Exprobrações de um Boêmio – O Céu e o Inferno

(Bordéus, 19 de abril de 1862)

30 de julho — “Presentemente sou menos infeliz, visto não mais sentir a pesada cadeia que me jungia ao corpo. Estou livre, enfim, mas ainda não expiei e preciso é que repare o tempo perdido se eu não quiser prolongar os sofrimentos. Espero que Deus, tendo em conta a sinceridade do arrependimento, me conceda a graça do perdão. Pedi ainda por mim, eu vo-lo suplico.

Homens, meus irmãos, eu vivi só para mim e agora expio e sofro! Conceda-vos Deus a graça de evitardes os espinhos que ora me laceram. Prossegui na senda larga do Senhor e orai por mim, pois abusei dos favores que Deus faculta às criaturas!

Quem sacrifica aos instintos brutos a inteligência e os bons sentimentos que Deus lhe dá, assemelha-se ao animal que muitas vezes se maltrata. O homem deve utilizar-se sobriamente dos bens de que é depositário, habituando-se a visar a eternidade que o espera, abrindo mão por consequência, dos gozos materiais. A sua alimentação deve ter por exclusivo fim a vitalidade; o luxo deve apenas restringir-se às necessidades da sua posição; os gostos, os pendores, mesmo os mais naturais, devem obedecer ao são raciocínio, sem o que ele se materializa em vez de se purificar. As paixões humanas são estreitos grilhões que se enroscam na carne; assim sendo, não lhes deis abrigo. Vós não sabeis o preço quando regressamos à pátria! As paixões humanas vos despem antes mesmo de vos deixarem, de modo que chegareis nus, completamente nus, ante o Senhor. Ah! cobri-vos de boas obras que vos ajudem a franquear o Espaço entre vós e a eternidade. Manto brilhante, elas escondem as vossas torpezas humanas. Envolvei-vos na caridade e no amor, vestes divinas que duram eternamente.”

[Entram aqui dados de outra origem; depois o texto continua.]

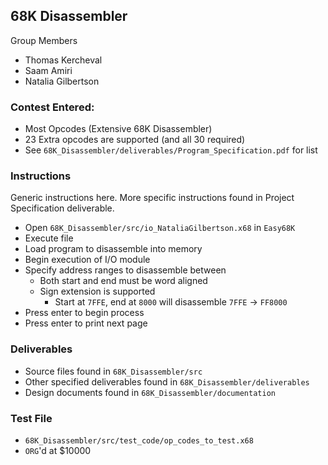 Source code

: ## 68K Disassembler

Group Members
  - Thomas Kercheval
  - Saam Amiri
  - Natalia Gilbertson

### Contest Entered:
  - Most Opcodes (Extensive 68K Disassembler)
  - 23 Extra opcodes are supported (and all 30 required)
  - See `68K_Disassembler/deliverables/Program_Specification.pdf` for list

### Instructions
  Generic instructions here. More specific instructions found in Project
  Specification deliverable.

  - Open `68K_Disassembler/src/io_NataliaGilbertson.x68` in `Easy68K`
  - Execute file
  - Load program to disassemble into memory
  - Begin execution of I/O module
  - Specify address ranges to disassemble between
    - Both start and end must be word aligned
    - Sign extension is supported
      - Start at `7FFE`, end at `8000` will disassemble `7FFE` -> `FF8000`
  - Press enter to begin process
  - Press enter to print next page

### Deliverables
  - Source files found in `68K_Disassembler/src`
  - Other specified deliverables found in `68K_Disassembler/deliverables`
  - Design documents found in `68K_Disassembler/documentation`

### Test File
  - `68K_Disassembler/src/test_code/op_codes_to_test.x68`
  - `ORG`'d at $10000

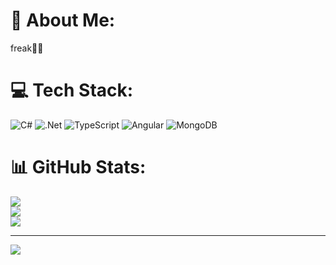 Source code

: # 💫 About Me:
freak👨‍💻


# 💻 Tech Stack:
![C#](https://img.shields.io/badge/c%23-%23239120.svg?style=for-the-badge&logo=csharp&logoColor=white) ![.Net](https://img.shields.io/badge/.NET-5C2D91?style=for-the-badge&logo=.net&logoColor=white) ![TypeScript](https://img.shields.io/badge/typescript-%23007ACC.svg?style=for-the-badge&logo=typescript&logoColor=white) ![Angular](https://img.shields.io/badge/angular-%23DD0031.svg?style=for-the-badge&logo=angular&logoColor=white) ![MongoDB](https://img.shields.io/badge/MongoDB-%234ea94b.svg?style=for-the-badge&logo=mongodb&logoColor=white)
# 📊 GitHub Stats:
![](https://github-readme-stats.vercel.app/api?username=realpj10101&theme=blue-green&hide_border=false&include_all_commits=false&count_private=false)<br/>
![](https://github-readme-streak-stats.herokuapp.com/?user=realpj10101&theme=blue-green&hide_border=false)<br/>
![](https://github-readme-stats.vercel.app/api/top-langs/?username=realpj10101&theme=blue-green&hide_border=false&include_all_commits=false&count_private=false&layout=compact)

---
[![](https://visitcount.itsvg.in/api?id=realpj10101&icon=0&color=0)](https://visitcount.itsvg.in)

<!-- Proudly created with GPRM ( https://gprm.itsvg.in ) -->
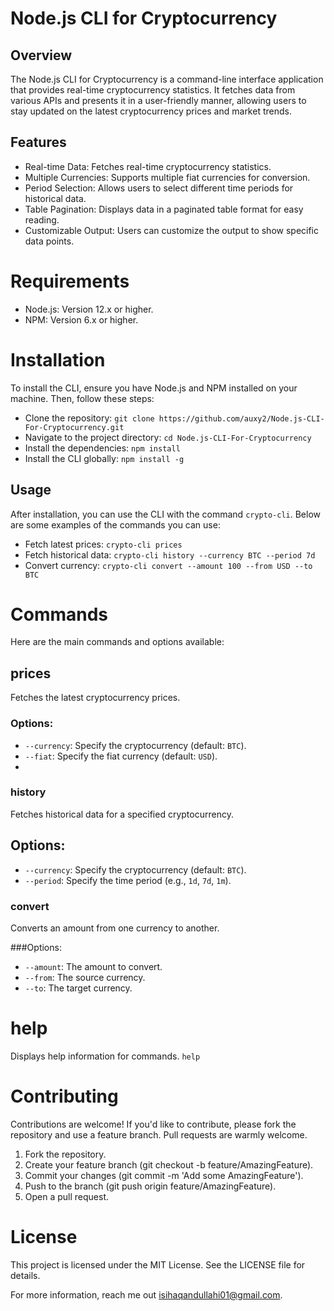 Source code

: # Node.js CLI for Cryptocurrency



## Overview


The Node.js CLI for Cryptocurrency is a command-line interface application that provides real-time cryptocurrency statistics. 
It fetches data from various APIs and presents it in a user-friendly manner, allowing users to stay updated on the latest cryptocurrency prices and market trends.

## Features


- Real-time Data: Fetches real-time cryptocurrency statistics.
- Multiple Currencies: Supports multiple fiat currencies for conversion.
- Period Selection: Allows users to select different time periods for historical data.
- Table Pagination: Displays data in a paginated table format for easy reading.
- Customizable Output: Users can customize the output to show specific data points.


# Requirements

- Node.js: Version 12.x or higher.
- NPM: Version 6.x or higher.


# Installation


To install the CLI, ensure you have Node.js and NPM installed on your machine. Then, follow these steps:

- Clone the repository: `git clone https://github.com/auxy2/Node.js-CLI-For-Cryptocurrency.git
`
- Navigate to the project directory: `cd Node.js-CLI-For-Cryptocurrency`
- Install the dependencies: `npm install`
- Install the CLI globally: `npm install -g`

## Usage
After installation, you can use the CLI with the command `crypto-cli`. Below are some examples of the commands you can use:

- Fetch latest prices: `crypto-cli prices`
- Fetch historical data: `crypto-cli history --currency BTC --period 7d`
- Convert currency: `crypto-cli convert --amount 100 --from USD --to BTC`
  
# Commands

Here are the main commands and options available:

## prices

Fetches the latest cryptocurrency prices.

### Options:

- `--currency`: Specify the cryptocurrency (default: `BTC`).
- `--fiat`: Specify the fiat currency (default: `USD`).
- 
### history
  Fetches historical data for a specified cryptocurrency.

## Options:

- `--currency`: Specify the cryptocurrency (default: `BTC`).
- `--period`: Specify the time period (e.g., `1d`, `7d`, `1m`).
  
### convert

Converts an amount from one currency to another.

###Options:

- `--amount`: The amount to convert.
- `--from`: The source currency.
- `--to`: The target currency.
  
# help

Displays help information for commands. `help`

# Contributing


Contributions are welcome! If you'd like to contribute, please fork the repository and use a feature branch. Pull requests are warmly welcome.

1. Fork the repository.
2. Create your feature branch (git checkout -b feature/AmazingFeature).
3. Commit your changes (git commit -m 'Add some AmazingFeature').
4. Push to the branch (git push origin feature/AmazingFeature).
4. Open a pull request.


# License

This project is licensed under the MIT License. See the LICENSE file for details.

For more information, reach me out isihaqandullahi01@gmail.com.























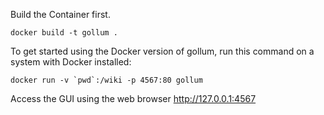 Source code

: Build the Container first. 

    docker build -t gollum .

To get started using the Docker version of gollum, run this command on a system with Docker installed:

    docker run -v `pwd`:/wiki -p 4567:80 gollum
 
Access the GUI using the web browser http://127.0.0.1:4567 

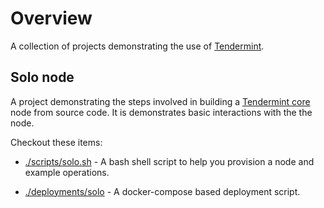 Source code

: # Overview

A collection of projects demonstrating the use of [Tendermint](https://tendermint.com/).

## Solo node

A project demonstrating the steps involved in building a [Tendermint core](https://tendermint.com/core/) node from source code. It is demonstrates basic interactions with the the node.

Checkout these items:

* [./scripts/solo.sh](./scripts/solo.sh) - A bash shell script to help you provision a node and example operations.

* [./deployments/solo](./deployments/solo) - A docker-compose based deployment script. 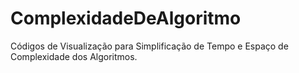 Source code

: # ComplexidadeDeAlgoritmo
Códigos de Visualização para Simplificação de Tempo e Espaço de Complexidade dos Algoritmos.  
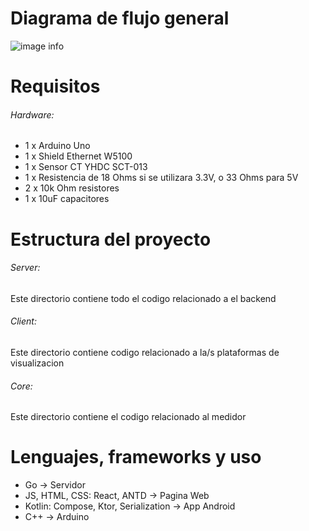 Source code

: # Diagrama de flujo general
![image info](https://firebasestorage.googleapis.com/v0/b/pandora-db134.appspot.com/o/delete_later%2Fmedidor_electronico_online.drawio%20(1).png?alt=media&token=8c88ac9a-82ce-430a-8020-12fea45ca486)

# Requisitos
###### Hardware:
* 1 x Arduino Uno
* 1 x Shield Ethernet W5100
* 1 x Sensor CT YHDC SCT-013
* 1 x Resistencia de 18 Ohms si se utilizara 3.3V, o 33 Ohms para 5V
* 2 x 10k Ohm resistores
* 1 x 10uF capacitores

# Estructura del proyecto
###### Server:
Este directorio contiene todo el codigo relacionado a el backend

###### Client:
Este directorio contiene codigo relacionado a la/s plataformas de visualizacion

###### Core: 
Este directorio contiene el codigo relacionado al medidor

# Lenguajes, frameworks y uso
* Go -> Servidor
* JS, HTML, CSS: React, ANTD -> Pagina Web
* Kotlin: Compose, Ktor, Serialization -> App Android
* C++ -> Arduino
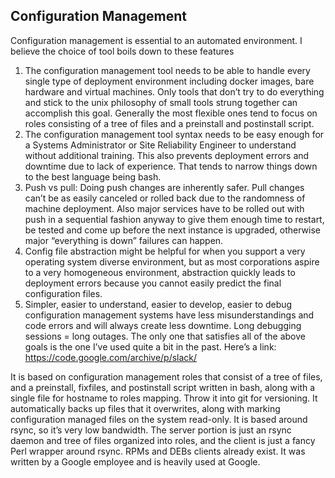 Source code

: ## Configuration Management

Configuration management is essential to an automated environment. I believe the choice of tool boils down to these features
1. The configuration management tool needs to be able to handle every single type of deployment environment including docker images, bare hardware and virtual machines. Only tools that don’t try to do everything and stick to the unix philosophy of small tools strung together can accomplish this goal. Generally the most flexible ones tend to focus on roles consisting of a tree of files and a preinstall and postinstall script.
2. The configuration management tool syntax needs to be easy enough for a Systems Administrator or Site Reliability Engineer to understand without additional training. This also prevents deployment errors and downtime due to lack of experience. That tends to narrow things down to the best language being bash.
3. Push vs pull: Doing push changes are inherently safer. Pull changes can’t be as easily canceled or rolled back due to the randomness of machine deployment. Also major services have to be rolled out with push in a sequential fashion anyway to give them enough time to restart, be tested and come up before the next instance is upgraded, otherwise major “everything is down” failures can happen.
4. Config file abstraction might be helpful for when you support a very operating system diverse environment, but as most corporations aspire to a very homogeneous environment, abstraction quickly leads to deployment errors because you cannot easily predict the final configuration files.
5. Simpler, easier to understand, easier to develop, easier to debug configuration management systems have less misunderstandings and code errors and will always create less downtime. Long debugging sessions = long outages.
The only one that satisfies all of the above goals is the one I’ve used quite a bit in the past. Here’s a link: <https://code.google.com/archive/p/slack/>

It is based on configuration management roles that consist of a tree of files, and a preinstall, fixfiles, and postinstall script written in bash, along with a single file for hostname to roles mapping. Throw it into git for versioning. It automatically backs up files that it overwrites, along with marking configuration managed files on the system read-only. It is based around rsync, so it’s very low bandwidth. The server portion is just an rsync daemon and tree of files organized into roles, and the client is just a fancy Perl wrapper around rsync. RPMs and DEBs clients already exist. It was written by a Google employee and is heavily used at Google.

Instruções do Guia do médium — Este Espírito está num bom caminho, porquanto, além do arrependimento, deduz conselhos tendentes a evitar os perigos da senda por ele trilhada. Reconhecer os erros é já um mérito e um passo efetivo para o bem; também por isso, a sua situação, sem ser venturosa, deixa de ser a de um Espírito infeliz. Arrependendo-se, resta-lhe a reparação de uma outra existência Mas ante s de lá chegar, sabeis qual a existência desses homens de vida sensual que não deram ao Espírito outra atividade além da invenção de novos prazeres? A influência da matéria segue-os além-túmulo, sem que a morte lhes ponha termo aos apetites que a sua vista, tão limitada como quando na Terra, procura em vão os meios de os saciar. Por não terem nunca procurado alimento espiritual, a alma erra no vácuo, sem norte, sem esperança, presa dessa ansiedade de quem não tem diante de si mais que um deserto sem limites, A inexistência das lucubrações espirituais acarreta naturalmente a nulidade do trabalho espiritual depois da morte; e porque não lhe restem meios de saciar o corpo, nada restará para satisfazer o Espírito. Daí, um tédio mortal cujo fim não preveem e ao qual prefeririam o nada. Mas o nada não existe… Puderam matar o corpo, mas não podem aniquilar o Espírito. Importa pois que vivam nessas torturas morais até que, vencidos pelo cansaço, se decidam a volver os olhos para Deus.